**About this task**
The listing is to be returned word for word, without its images.

**Data for this exercise**
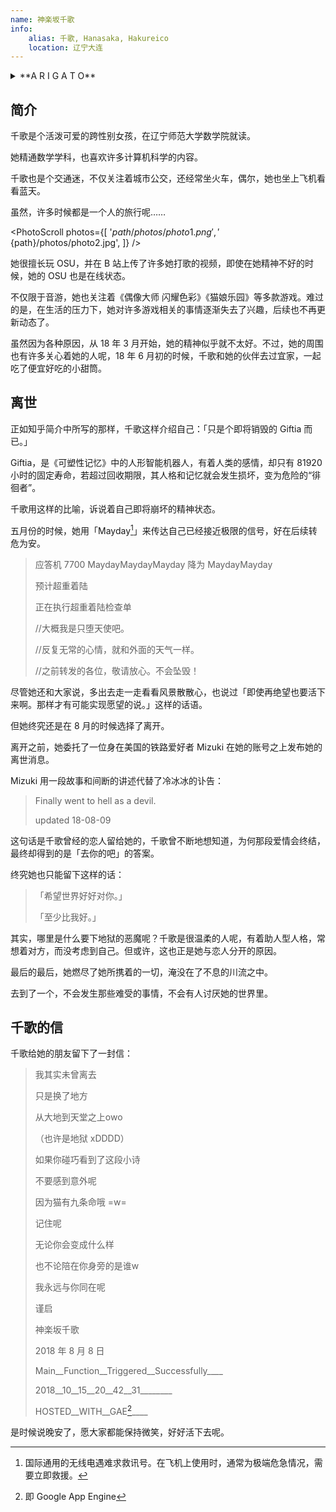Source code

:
 ```yaml
---
name: 神楽坂千歌
info:
    alias: 千歌, Hanasaka, Hakureico
    location: 辽宁大连
---
```


<details>
<summary>**A R I G A T O**</summary>
> こんなちいさな星座なのに
>
> 明明我只是一个如此渺小的星座
> 
> ココにいたこと 気付いてくれて
> 
> 存在于这里 你却能注意到
> 
> ありがとう
> 
> 谢谢你
</details>

## 简介

千歌是个活泼可爱的跨性别女孩，在辽宁师范大学数学院就读。

她精通数学学科，也喜欢许多计算机科学的内容。

千歌也是个交通迷，不仅关注着城市公交，还经常坐火车，偶尔，她也坐上飞机看看蓝天。

虽然，许多时候都是一个人的旅行呢……

<PhotoScroll photos={[
    '${path}/photos/photo1.png',
    '${path}/photos/photo2.jpg',
]} />

她很擅长玩 OSU，并在 B 站上传了许多她打歌的视频，即使在她精神不好的时候，她的 OSU 也是在线状态。

不仅限于音游，她也关注着《偶像大师 闪耀色彩》《猫娘乐园》等多款游戏。难过的是，在生活的压力下，她对许多游戏相关的事情逐渐失去了兴趣，后续也不再更新动态了。

虽然因为各种原因，从 18 年 3 月开始，她的精神似乎就不太好。不过，她的周围也有许多关心着她的人呢，18 年 6 月初的时候，千歌和她的伙伴去过宜家，一起吃了便宜好吃的小甜筒。

## 离世

正如知乎简介中所写的那样，千歌这样介绍自己：「只是个即将销毁的 Giftia 而已。」

Giftia，是《可塑性记忆》中的人形智能机器人，有着人类的感情，却只有 81920 小时的固定寿命，若超过回收期限，其人格和记忆就会发生损坏，变为危险的“徘徊者”。

千歌用这样的比喻，诉说着自己即将崩坏的精神状态。

五月份的时候，她用「Mayday[^1]」来传达自己已经接近极限的信号，好在后续转危为安。

> 应答机 7700 MaydayMaydayMayday 降为 MaydayMayday
> 
> 预计超重着陆
> 
> 正在执行超重着陆检查单
> 
> //大概我是只堕天使吧。
> 
> //反复无常的心情，就和外面的天气一样。
> 
> //之前转发的各位，敬请放心。不会坠毁！

尽管她还和大家说，多出去走一走看看风景散散心，也说过「即使再绝望也要活下来啊。那样才有可能实现愿望的说。」这样的话语。

但她终究还是在 8 月的时候选择了离开。

离开之前，她委托了一位身在美国的铁路爱好者 Mizuki 在她的账号之上发布她的离世消息。

Mizuki 用一段故事和间断的讲述代替了冷冰冰的讣告：

> Finally went to hell as a devil.
> 
> updated 18-08-09

这句话是千歌曾经的恋人留给她的，千歌曾不断地想知道，为何那段爱情会终结，最终却得到的是「去你的吧」的答案。

终究她也只能留下这样的话：

> 「希望世界好好对你。」
>
> 「至少比我好。」

其实，哪里是什么要下地狱的恶魔呢？千歌是很温柔的人呢，有着助人型人格，常想着对方，而没考虑到自己。但或许，这也正是她与恋人分开的原因。

最后的最后，她燃尽了她所携着的一切，淹没在了不息的川流之中。

去到了一个，不会发生那些难受的事情，不会有人讨厌她的世界里。

## 千歌的信

千歌给她的朋友留下了一封信：

> 我其实未曾离去
> 
> 只是换了地方 
> 
> 从大地到天堂之上owo
> 
> （也许是地狱 xDDDD）
> 
> 如果你碰巧看到了这段小诗
> 
> 不要感到意外呢
> 
> 因为猫有九条命哦 =w=
> 
> 记住呢
> 
> 无论你会变成什么样
> 
> 也不论陪在你身旁的是谁w
> 
> 我永远与你同在呢
> 
> 谨启
> 
> 神楽坂千歌
> 
> 2018 年 8 月 8 日
> 
> Main__Function__Triggered__Successfully____
> 
> 2018__10__15__20__42__31________
> 
> HOSTED__WITH__GAE[^2]____

是时候说晚安了，愿大家都能保持微笑，好好活下去呢。

[^1]: 国际通用的无线电遇难求救讯号。在飞机上使用时，通常为极端危急情况，需要立即救援。

[^2]: 即 Google App Engine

**Expected answer**
Source code

:
 ```yaml
---
name: 神楽坂千歌
info:
    alias: 千歌, Hanasaka, Hakureico
    location: 辽宁大连
---
```


<details>
<summary>**A R I G A T O**</summary>
> こんなちいさな星座なのに
>
> 明明我只是一个如此渺小的星座
> 
> ココにいたこと 気付いてくれて
> 
> 存在于这里 你却能注意到
> 
> ありがとう
> 
> 谢谢你
</details>

## 简介

千歌是个活泼可爱的跨性别女孩，在辽宁师范大学数学院就读。

她精通数学学科，也喜欢许多计算机科学的内容。

千歌也是个交通迷，不仅关注着城市公交，还经常坐火车，偶尔，她也坐上飞机看看蓝天。

虽然，许多时候都是一个人的旅行呢……

<PhotoScroll photos={[
    '${path}/photos/photo1.png',
    '${path}/photos/photo2.jpg',
]} />

她很擅长玩 OSU，并在 B 站上传了许多她打歌的视频，即使在她精神不好的时候，她的 OSU 也是在线状态。

不仅限于音游，她也关注着《偶像大师 闪耀色彩》《猫娘乐园》等多款游戏。难过的是，在生活的压力下，她对许多游戏相关的事情逐渐失去了兴趣，后续也不再更新动态了。

虽然因为各种原因，从 18 年 3 月开始，她的精神似乎就不太好。不过，她的周围也有许多关心着她的人呢，18 年 6 月初的时候，千歌和她的伙伴去过宜家，一起吃了便宜好吃的小甜筒。

## 离世

正如知乎简介中所写的那样，千歌这样介绍自己：「只是个即将销毁的 Giftia 而已。」

Giftia，是《可塑性记忆》中的人形智能机器人，有着人类的感情，却只有 81920 小时的固定寿命，若超过回收期限，其人格和记忆就会发生损坏，变为危险的“徘徊者”。

千歌用这样的比喻，诉说着自己即将崩坏的精神状态。

五月份的时候，她用「Mayday[^1]」来传达自己已经接近极限的信号，好在后续转危为安。

> 应答机 7700 MaydayMaydayMayday 降为 MaydayMayday
> 
> 预计超重着陆
> 
> 正在执行超重着陆检查单
> 
> //大概我是只堕天使吧。
> 
> //反复无常的心情，就和外面的天气一样。
> 
> //之前转发的各位，敬请放心。不会坠毁！

尽管她还和大家说，多出去走一走看看风景散散心，也说过「即使再绝望也要活下来啊。那样才有可能实现愿望的说。」这样的话语。

但她终究还是在 8 月的时候选择了离开。

离开之前，她委托了一位身在美国的铁路爱好者 Mizuki 在她的账号之上发布她的离世消息。

Mizuki 用一段故事和间断的讲述代替了冷冰冰的讣告：

> Finally went to hell as a devil.
> 
> updated 18-08-09

这句话是千歌曾经的恋人留给她的，千歌曾不断地想知道，为何那段爱情会终结，最终却得到的是「去你的吧」的答案。

终究她也只能留下这样的话：

> 「希望世界好好对你。」
>
> 「至少比我好。」

其实，哪里是什么要下地狱的恶魔呢？千歌是很温柔的人呢，有着助人型人格，常想着对方，而没考虑到自己。但或许，这也正是她与恋人分开的原因。

最后的最后，她燃尽了她所携着的一切，淹没在了不息的川流之中。

去到了一个，不会发生那些难受的事情，不会有人讨厌她的世界里。

## 千歌的信

千歌给她的朋友留下了一封信：

> 我其实未曾离去
> 
> 只是换了地方 
> 
> 从大地到天堂之上owo
> 
> （也许是地狱 xDDDD）
> 
> 如果你碰巧看到了这段小诗
> 
> 不要感到意外呢
> 
> 因为猫有九条命哦 =w=
> 
> 记住呢
> 
> 无论你会变成什么样
> 
> 也不论陪在你身旁的是谁w
> 
> 我永远与你同在呢
> 
> 谨启
> 
> 神楽坂千歌
> 
> 2018 年 8 月 8 日
> 
> Main__Function__Triggered__Successfully____
> 
> 2018__10__15__20__42__31________
> 
> HOSTED__WITH__GAE[^2]____

是时候说晚安了，愿大家都能保持微笑，好好活下去呢。

[^1]: 国际通用的无线电遇难求救讯号。在飞机上使用时，通常为极端危急情况，需要立即救援。

[^2]: 即 Google App Engine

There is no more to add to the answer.